The dorsal pallium in zebrafish, Danio rerio (Cyprinidae, Teleostei)

Abstract

Zebrafish as a neurogenetic model system depends on the correct neuroanatomical understanding of its brain organization. Here, we address the unresolved question regarding a possible zebrafish homologue of the dorsal pallial division, the region that in mammals gives rise to the isocortex. Analyzing the distributions of nicotine adenine dinucleotide phosphate diphorase (NADPHd) activity and parvalbumin in the anterior zebrafish telencephalon, we show that against previous assumptions the central (Dc) zone possesses its own germinative region in the dorsal proliferative zone. We define the central (Dc) zone as topologically corresponding to the dorsal pallial division of other vertebrates (mammalian isocortex). In addition, we confirm through BrdU-labeling experiments that the posterior (Dp) zone is formed by radial migration and homologous to the mammalian piriform cortex. Based on our results, we propose a new developmental and organizational model of the zebrafish pallium—one which is the result of a complex outward–inward folding.

Introduction

The mammalian isocortex is considered the crowning achievement of evolution because it forms the neurological substrate for cognitive and emotive human mental processes (Rakic, 2009). It develops from what is called the dorsal pallial division. Searching for the evolutionary origin of this structure has been one of the most challenging questions in comparative neurology (Medina and Abellan, 2009). A dorsal pallial division homologous to the mammalian isocortex evolved with jawed vertebrates (gnathostomes) and is present in diverse anamniotes like sharks, lungfish, and frogs (Gonzalez and Northcutt, 2009, Northcutt, 1981, Northcutt, 2009, Pombal et al., 2009, Rodriguez-Moldes, 2009, Wicht and Northcutt, 1998). Ray-finned fish (actinopterygians) like zebrafish have been denied this privilege. Comparative studies have not established a distinct cortex homologue (Northcutt, 2008). We also lack specific markers that could help identify the cortex region. Molecular markers (pax6 and reelin) which label the mammalian cortex in a characteristic, stage dependent manner are not expressed in regions qualifying for a cortex homologue in zebrafish (Costagli et al., 2002, Wullimann and Rink, 2001). Also, none of the extensive molecular and gene expression studies on embryonic and larval stages of zebrafish have indicated a cortex homologue (Mueller and Wullimann, 2005, Mueller and Wullimann, 2009).
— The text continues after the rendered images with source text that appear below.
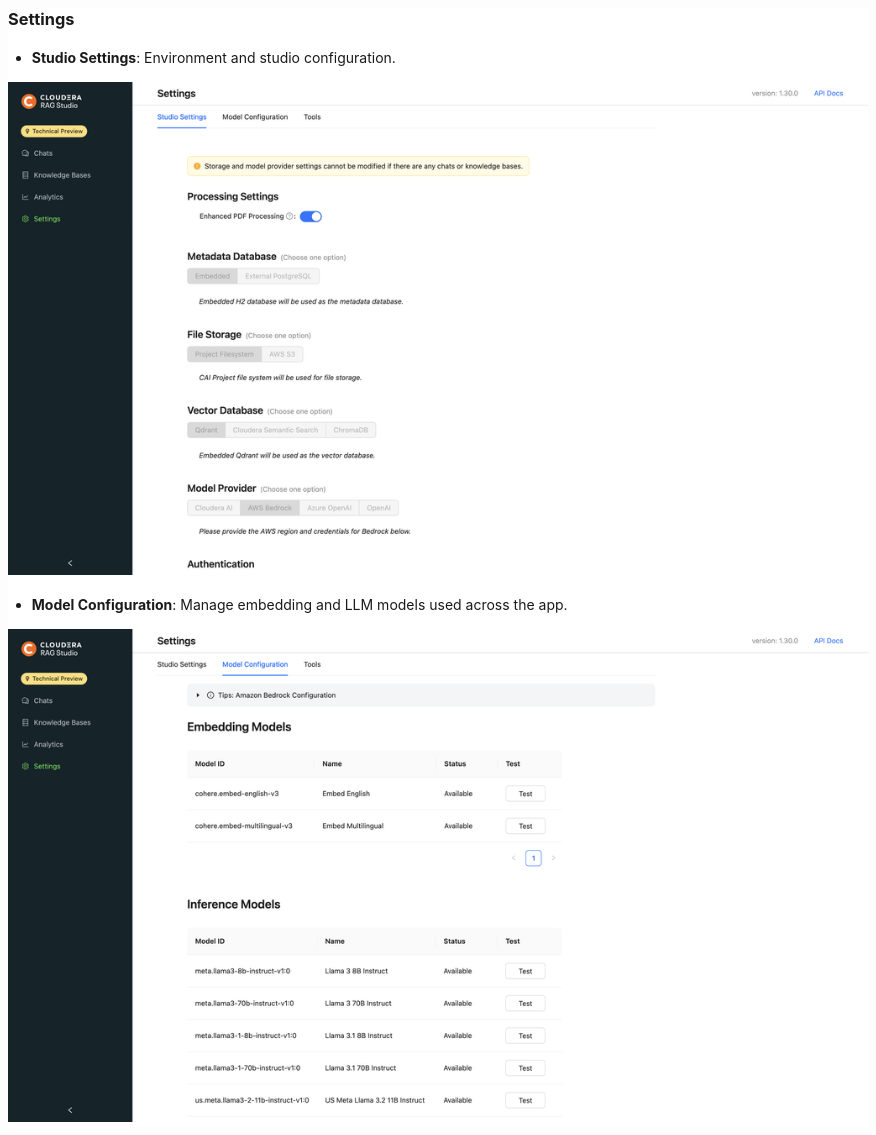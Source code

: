 
### Settings

- **Studio Settings**: Environment and studio configuration.

![settings-studio](images/settings-studio-settings-data.png)

- **Model Configuration**: Manage embedding and LLM models used across the app.

![settings-models](images/settings-model-configuration.png)
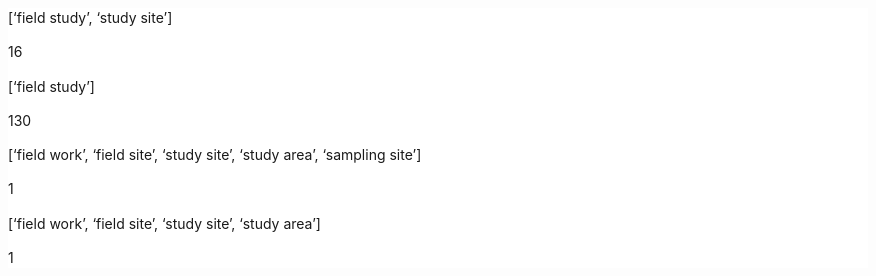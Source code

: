 <tr>

<td style="text-align:left;">

\[‘field study’, ‘study site’\]

</td>

<td style="text-align:right;">

16

</td>

</tr>

<tr>

<td style="text-align:left;">

\[‘field study’\]

</td>

<td style="text-align:right;">

130

</td>

</tr>

<tr>

<td style="text-align:left;">

\[‘field work’, ‘field site’, ‘study site’, ‘study area’, ‘sampling
site’\]

</td>

<td style="text-align:right;">

1

</td>

</tr>

<tr>

<td style="text-align:left;">

\[‘field work’, ‘field site’, ‘study site’, ‘study area’\]

</td>

<td style="text-align:right;">

1

</td>

</tr>
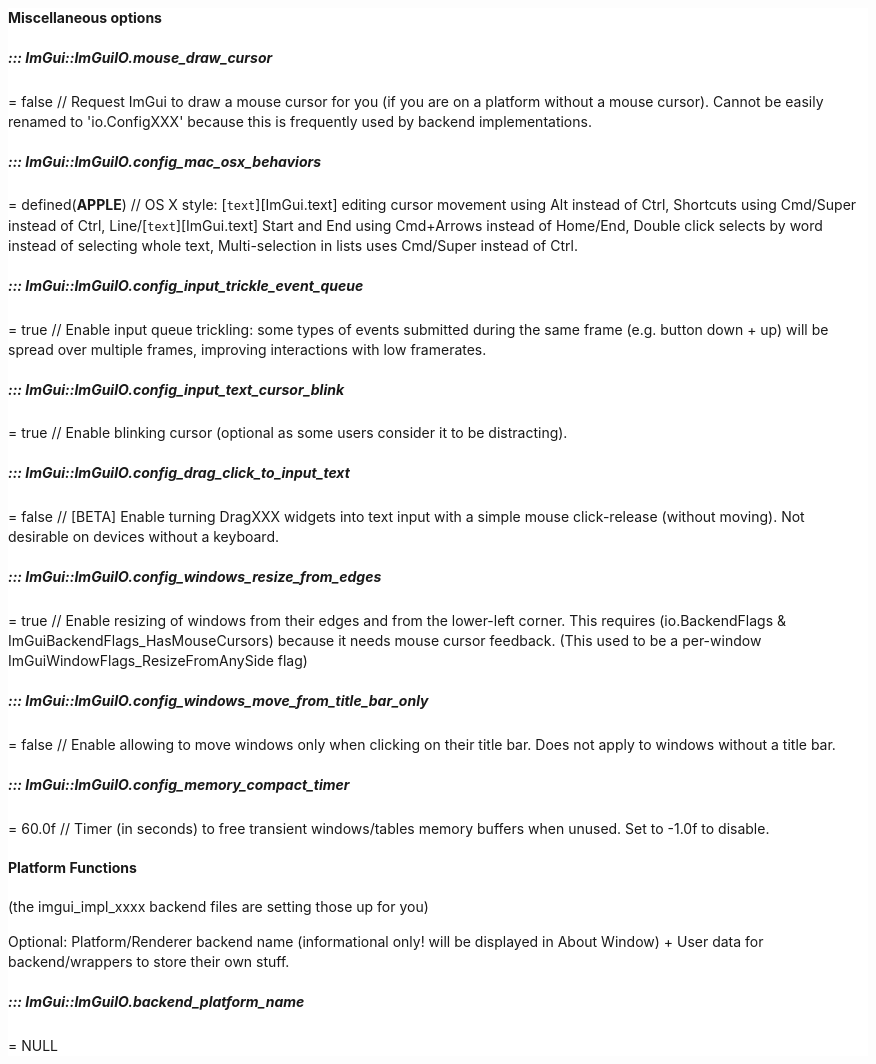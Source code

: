#### Miscellaneous options  

##### ::: ImGui::ImGuiIO.mouse_draw_cursor

 = false          // Request ImGui to draw a mouse cursor for you (if you are on a platform without a mouse cursor). Cannot be easily renamed to 'io.ConfigXXX' because this is frequently used by backend implementations.  

##### ::: ImGui::ImGuiIO.config_mac_osx_behaviors

 = defined(__APPLE__) // OS X style: [`text`][ImGui.text] editing cursor movement using Alt instead of Ctrl, Shortcuts using Cmd/Super instead of Ctrl, Line/[`text`][ImGui.text] Start and End using Cmd+Arrows instead of Home/End, Double click selects by word instead of selecting whole text, Multi-selection in lists uses Cmd/Super instead of Ctrl.  

##### ::: ImGui::ImGuiIO.config_input_trickle_event_queue

 = true           // Enable input queue trickling: some types of events submitted during the same frame (e.g. button down + up) will be spread over multiple frames, improving interactions with low framerates.  

##### ::: ImGui::ImGuiIO.config_input_text_cursor_blink

 = true           // Enable blinking cursor (optional as some users consider it to be distracting).  

##### ::: ImGui::ImGuiIO.config_drag_click_to_input_text

 = false          // [BETA] Enable turning DragXXX widgets into text input with a simple mouse click-release (without moving). Not desirable on devices without a keyboard.  

##### ::: ImGui::ImGuiIO.config_windows_resize_from_edges

 = true           // Enable resizing of windows from their edges and from the lower-left corner. This requires (io.BackendFlags & ImGuiBackendFlags_HasMouseCursors) because it needs mouse cursor feedback. (This used to be a per-window ImGuiWindowFlags_ResizeFromAnySide flag)  

##### ::: ImGui::ImGuiIO.config_windows_move_from_title_bar_only

 = false       // Enable allowing to move windows only when clicking on their title bar. Does not apply to windows without a title bar.  

##### ::: ImGui::ImGuiIO.config_memory_compact_timer

 = 60.0f          // Timer (in seconds) to free transient windows/tables memory buffers when unused. Set to -1.0f to disable.  

#### Platform Functions  
(the imgui_impl_xxxx backend files are setting those up for you)  

Optional: Platform/Renderer backend name (informational only! will be displayed in About Window) + User data for backend/wrappers to store their own stuff.  

##### ::: ImGui::ImGuiIO.backend_platform_name

 = NULL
The main obstacle for identifying pallial divisions in zebrafish is the unusual development of the teleostean telencephalon (Fig. 1). The telencephala of zebrafish and other ray-finned fish develop through a unique process of outward folding called eversion. The exact nature of this eversion process has been a subject of debate for the past 130 years. A number of eversion models have been proposed, ranging from very simple to highly elaborate (Braford, 1995, Braford, 2009, Butler, 2000, Gage, 1883, Nieuwenhuys, 2009, Northcutt and Davis, 1986, Northcutt, 2008, Studnička, 1894, Wullimann and Mueller, 2004, Yamamoto et al., 2007). However, little developmental evidence has validated any of these models. As a result, there is no consensus on the exact anatomical delineation of even well established pallial homologies such as the teleostean pallial amygdala, the hippocampus, and the piriform cortex (Nieuwenhuys, 2009, Northcutt, 2008). Yet, all of the participants in the current debate agree that the exact anatomical delineation of these homologies and the identification of the dorsal pallium depend on a complete topological analysis of the teleostean eversion (Nieuwenhuys, 1962, Nieuwenhuys, 2009).

We chose a comparatively simple yet effective method for deciphering the zebrafish pallium. To determine and map true pallial histogenetic units, we studied consecutive sections of adult zebrafish that were stained against nicotine adenine dinucleotide phosphate diphorase (NADPHd) activity and parvalbumin. The differential staining patterns of both of these markers visualized pallial zones and their topological site of origin. For the first time, we show that the central (Dc) zone reaches the dorsal proliferative zone at the rostral pole of the telencephalon. Dc comprises its own germinative zone of origin and, thus, is a true pallial histogenetic unit. In a subsequent BrdU long-term labeling experiment, we provide additional evidence that the posterior (Dp)-zone, is the result of radial migration as proposed earlier (Wullimann and Mueller, 2004). We also defined the topological origin of both of these divisions. In sum, we here propose a modification of the partial eversion model (Wullimann and Mueller, 2004)—one that recognizes the central (Dc) zone as a true pallial division topologically corresponding to the dorsal pallium.